These documentary picks were hand-selected for a family movie night, not pulled from a popularity chart. Every pick is chosen for emotional and situational fit, not streaming popularity or critic scores.
The best documentary movies with the family from the 80s and 90s that will mess with your mind. Includes Baraka, Paris Is Burning, Koyaanisqatsi and more - c...
A great family film isn't a compromise. It's a film that genuinely works for a mixed room - different ages, different attention spans, everyone engaged.
The 80s and 90s are where a lot of cinema's DNA was written. Films that set the templates still running today.
Documentaries work when they trust their subjects. The best ones get out of the way and let reality speak.
A paralysingly beautiful documentary with a global vision-an odyssey through landscape and time-that attempts to capture the essence of life.
Where does voguing come from, and what, exactly, is throwing shade? This landmark documentary provides a vibrant snapshot of the 1980s through the eyes of New York City's African American and Latinx Harlem drag-ball scene. Made over seven years, PARIS IS BURNING offers an intimate portrait of rival fashion "houses," from fierce contests for trophies to house mothers offering sustenance in a world rampant with homophobia, transphobia, racism, AIDS, and poverty. Featuring legendary voguers, drag queens, and trans women - including Willi Ninja, Pepper LaBeija, Dorian Corey, and Venus Xtravaganza.
Takes us to locations all around the US and shows us the heavy toll that modern technology is having on humans and the earth.
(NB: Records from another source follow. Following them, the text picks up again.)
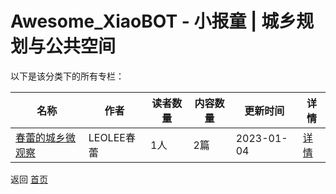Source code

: # Awesome_XiaoBOT - 小报童 | 城乡规划与公共空间

以下是该分类下的所有专栏：

| 名称 | 作者 | 读者数量 | 内容数量 | 更新时间 | 详情 |
|------|------|----------|----------|----------|------|
| [春蕾的城乡微观察](https://xiaobot.net/p/LEOLEE001?refer=0b133df9-27dc-423b-8101-639049001c13) | LEOLEE春蕾 | 1人 | 2篇 |  2023-01-04 | [详情](../data/LEOLEE001.md) |


返回 [首页](../README.md)
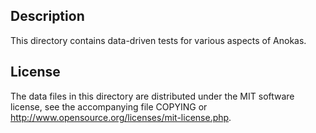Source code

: Description
------------

This directory contains data-driven tests for various aspects of Anokas.

License
--------

The data files in this directory are distributed under the MIT software
license, see the accompanying file COPYING or
http://www.opensource.org/licenses/mit-license.php.

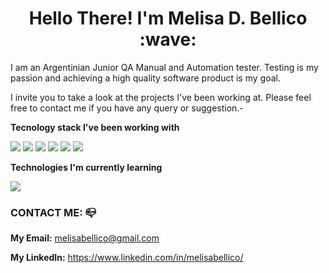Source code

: <h1 align=Center> Hello There! I'm Melisa D. Bellico :wave: </h1> 

I am an Argentinian Junior QA Manual and Automation tester. 
Testing is my passion and achieving a high quality software product is my goal.

I invite you to take a look at the projects I've been working at.
Please feel free to contact me if you have any query or suggestion.-

**Tecnology stack I've been working with**

<img src="https://img.shields.io/badge/-HTML-brightgreen"> <img src="https://img.shields.io/badge/-CSS-brightgreen"> <img src="https://img.shields.io/badge/-JavaScript-brightgreen">
<img src="https://img.shields.io/badge/-Node.Js-orange"> 
<img src="https://img.shields.io/badge/-Jest-red"> 
<img src="https://img.shields.io/badge/-WebDriver%20IO-blue">

**Technologies I'm currently learning**

<img src="https://img.shields.io/badge/-Selenium-red">

### CONTACT ME: :mailbox_closed:

**My Email:** melisabellico@gmail.com

**My LinkedIn:** https://www.linkedin.com/in/melisabellico/
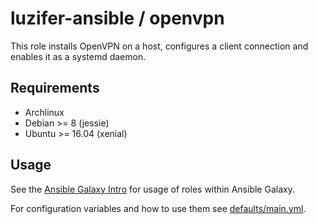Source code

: # luzifer-ansible / openvpn

This role installs OpenVPN on a host, configures a client connection and enables it as a systemd daemon.

## Requirements

- Archlinux
- Debian >= 8 (jessie)
- Ubuntu >= 16.04 (xenial)

## Usage

See the [Ansible Galaxy Intro](https://galaxy.ansible.com/intro) for usage of roles within Ansible Galaxy.

For configuration variables and how to use them see [defaults/main.yml](defaults/main.yml).
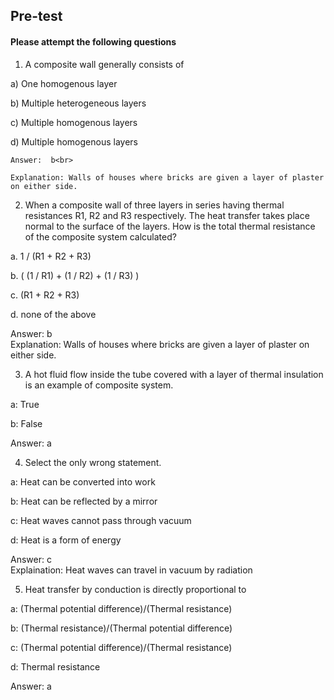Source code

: ## <b> Pre-test</b>
#### Please attempt the following questions

1. A composite wall generally consists of

a) One homogenous layer

b) Multiple heterogeneous layers

c) Multiple homogenous layers

d)  Multiple homogenous layers

    Answer:  b<br>

    Explanation: Walls of houses where bricks are given a layer of plaster on either side.

2.  When a composite wall of three layers in series having thermal resistances R1, R2 and R3 respectively. The heat transfer takes place normal to the surface of the layers. How is the total thermal resistance of the composite system calculated?

a. 1 / (R1 + R2 + R3)

b. ( (1 / R1) + (1 / R2) + (1 / R3) )

c. (R1 + R2 + R3)

d. none of the above

Answer:  b<br>
  Explanation: Walls of houses where bricks are given a layer of plaster on either side.

3.  A hot fluid flow inside the tube covered with a layer of thermal insulation is an example of composite system.

a: True

b: False

Answer: a<br>


4.  Select the only wrong statement.

a: Heat can be converted into work

b: Heat can be reflected by a mirror

c: Heat waves cannot pass through vacuum

d: Heat is a form of energy

Answer: c<br>
  Explaination: Heat waves can travel in vacuum by radiation

5.  Heat transfer by conduction is directly proportional to

a: (Thermal potential difference)/(Thermal resistance)

b: (Thermal resistance)/(Thermal potential difference)

c: (Thermal potential difference)/(Thermal resistance)

d: Thermal resistance

Answer: a<br>


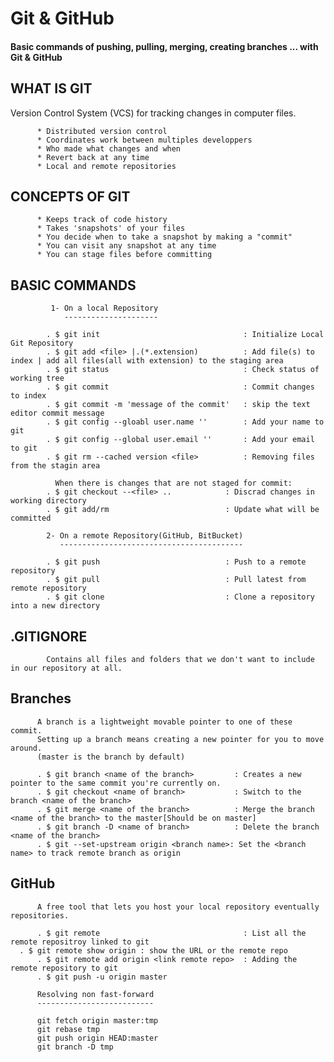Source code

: # Git & GitHub

#### Basic commands of pushing, pulling, merging, creating branches ... with Git & GitHub

## WHAT IS GIT
Version Control System (VCS) for tracking changes in computer files.

          * Distributed version control
          * Coordinates work between multiples developpers
          * Who made what changes and when
          * Revert back at any time
          * Local and remote repositories

## CONCEPTS OF GIT

          * Keeps track of code history
          * Takes 'snapshots' of your files
          * You decide when to take a snapshot by making a "commit"
          * You can visit any snapshot at any time
          * You can stage files before committing

## BASIC COMMANDS

             1- On a local Repository
                ---------------------

            . $ git init                                : Initialize Local Git Repository
            . $ git add <file> |.(*.extension)          : Add file(s) to index | add all files(all with extension) to the staging area
            . $ git status                              : Check status of working tree
            . $ git commit                              : Commit changes to index
            . $ git commit -m 'message of the commit'   : skip the text editor commit message
            . $ git config --gloabl user.name ''        : Add your name to git
            . $ git config --global user.email ''       : Add your email to git
            . $ git rm --cached version <file>          : Removing files from the stagin area

              When there is changes that are not staged for commit:
            . $ git checkout --<file> ..            : Discrad changes in working directory
            . $ git add/rm                          : Update what will be committed

            2- On a remote Repository(GitHub, BitBucket)
               -----------------------------------------

            . $ git push                            : Push to a remote repository
            . $ git pull                            : Pull latest from remote repository
            . $ git clone                           : Clone a repository into a new directory

## .GITIGNORE
            Contains all files and folders that we don't want to include in our repository at all.

## Branches
          A branch is a lightweight movable pointer to one of these commit.
          Setting up a branch means creating a new pointer for you to move around.
          (master is the branch by default)

          . $ git branch <name of the branch>         : Creates a new pointer to the same commit you're currently on.
          . $ git checkout <name of branch>           : Switch to the branch <name of the branch>
          . $ git merge <name of the branch>          : Merge the branch <name of the branch> to the master[Should be on master]
          . $ git branch -D <name of branch>          : Delete the branch <name of the branch>
          . $ git --set-upstream origin <branch name>: Set the <branch name> to track remote branch as origin

## GitHub
          A free tool that lets you host your local repository eventually repositories.

          . $ git remote                                : List all the remote repositroy linked to git
	  . $ git remote show origin : show the URL or the remote repo
          . $ git remote add origin <link remote repo>  : Adding the remote repository to git
          . $ git push -u origin master

          Resolving non fast-forward
          --------------------------

          git fetch origin master:tmp
          git rebase tmp
          git push origin HEAD:master
          git branch -D tmp


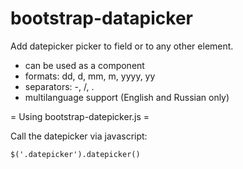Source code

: bootstrap-datapicker
====================

Add datepicker picker to field or to any other element.
* can be used as a component
* formats: dd, d, mm, m, yyyy, yy
* separators: -, /, .
* multilanguage support (English and Russian only)

= Using bootstrap-datepicker.js =

Call the datepicker via javascript:

    $('.datepicker').datepicker()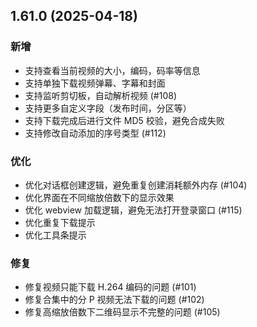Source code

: ## 1.61.0 (2025-04-18)
### 新增
* 支持查看当前视频的大小，编码，码率等信息
* 支持单独下载视频弹幕、字幕和封面
* 支持监听剪切板，自动解析视频 (#108)
* 支持更多自定义字段（发布时间，分区等）
* 支持下载完成后进行文件 MD5 校验，避免合成失败
* 支持修改自动添加的序号类型 (#112)

### 优化
* 优化对话框创建逻辑，避免重复创建消耗额外内存 (#104)
* 优化界面在不同缩放倍数下的显示效果
* 优化 webview 加载逻辑，避免无法打开登录窗口 (#115)
* 优化重复下载提示
* 优化工具条提示

### 修复
* 修复视频只能下载 H.264 编码的问题 (#101)
* 修复合集中的分 P 视频无法下载的问题 (#102)
* 修复高缩放倍数下二维码显示不完整的问题 (#105)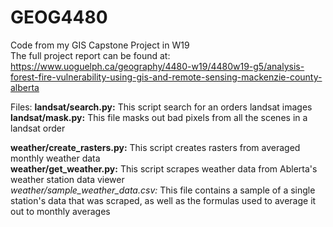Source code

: # GEOG4480

Code from my GIS Capstone Project in W19  
The full project report can be found at: <https://www.uoguelph.ca/geography/4480-w19/4480w19-g5/analysis-forest-fire-vulnerability-using-gis-and-remote-sensing-mackenzie-county-alberta>

Files:
**landsat/search.py:** This script search for an orders landsat images  
**landsat/mask.py:** This file masks out bad pixels from all the scenes in a landsat order  

**weather/create_rasters.py:** This script creates rasters from averaged monthly weather data  
**weather/get_weather.py:** This script scrapes weather data from Ablerta's weather station data viewer  
**weather/sample_weather_data.csv*:* This file contains a sample of a single station's data that was scraped, as well as the formulas used to average it out to monthly averages  

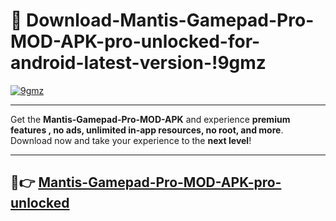 # 👯 Download-Mantis-Gamepad-Pro-MOD-APK-pro-unlocked-for-android-latest-version-!9gmz

[![9gmz](https://i.imgur.com/nxixhi8.png)](https://appsnew.pages.dev?q=Mantis+Gamepad+Pro+MOD+APK&ref=9gmz)

---

Get the **Mantis-Gamepad-Pro-MOD-APK** and experience **premium features , no ads, unlimited in-app resources, no root, and more**. Download now and take your experience to the **next level**!

---

## 🚀👉 [Mantis-Gamepad-Pro-MOD-APK-pro-unlocked](https://appsnew.pages.dev?q=Mantis+Gamepad+Pro+MOD+APK&ref=9gmz)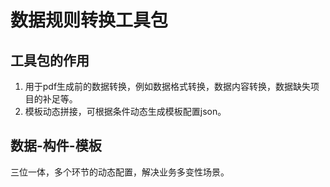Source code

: # 数据规则转换工具包
## 工具包的作用
1. 用于pdf生成前的数据转换，例如数据格式转换，数据内容转换，数据缺失项目的补足等。
2. 模板动态拼接，可根据条件动态生成模板配置json。

## 数据-构件-模板
三位一体，多个环节的动态配置，解决业务多变性场景。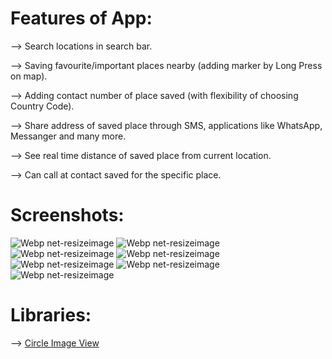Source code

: # Features of App:
--> Search locations in search bar.

--> Saving favourite/important places nearby (adding marker by Long Press on map).

--> Adding contact number of place saved (with flexibility of choosing Country Code).

--> Share address of saved place through SMS, applications like WhatsApp, Messanger and many more.

--> See real time distance of saved place from current location.

--> Can call at contact saved for the specific place.

# Screenshots:
![Webp net-resizeimage](https://user-images.githubusercontent.com/48565759/103239309-2114a580-4973-11eb-80fb-a40d9635b57a.png)
![Webp net-resizeimage](https://user-images.githubusercontent.com/48565759/103239582-f7a84980-4973-11eb-89e7-a1e463dca7b9.png)
![Webp net-resizeimage](https://user-images.githubusercontent.com/48565759/103239710-6ab1c000-4974-11eb-8978-c202392ecaf9.png)
![Webp net-resizeimage](https://user-images.githubusercontent.com/48565759/103239985-165b1000-4975-11eb-8119-4bbd9d449c78.png)
![Webp net-resizeimage](https://user-images.githubusercontent.com/48565759/103240451-67b7cf00-4976-11eb-8252-caec108bf842.png)
![Webp net-resizeimage](https://user-images.githubusercontent.com/48565759/103240663-f9bfd780-4976-11eb-9540-997ac1305599.png)
![Webp net-resizeimage](https://user-images.githubusercontent.com/48565759/103240864-8074b480-4977-11eb-9fec-4c46b95868e4.png)

# Libraries:
--> [Circle Image View](https://github.com/hdodenhof/CircleImageView)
The visual tone poem contains neither dialogue nor a vocalized narration: its tone is set by the juxtaposition of images and the exceptional music by Philip Glass.
The best mind-bending films don't cheat. They follow their own logic rigorously - which is exactly why the rug-pull, when it comes, is so disorienting.
The best documentaries don't resolve neatly. They give you something to carry. These do that.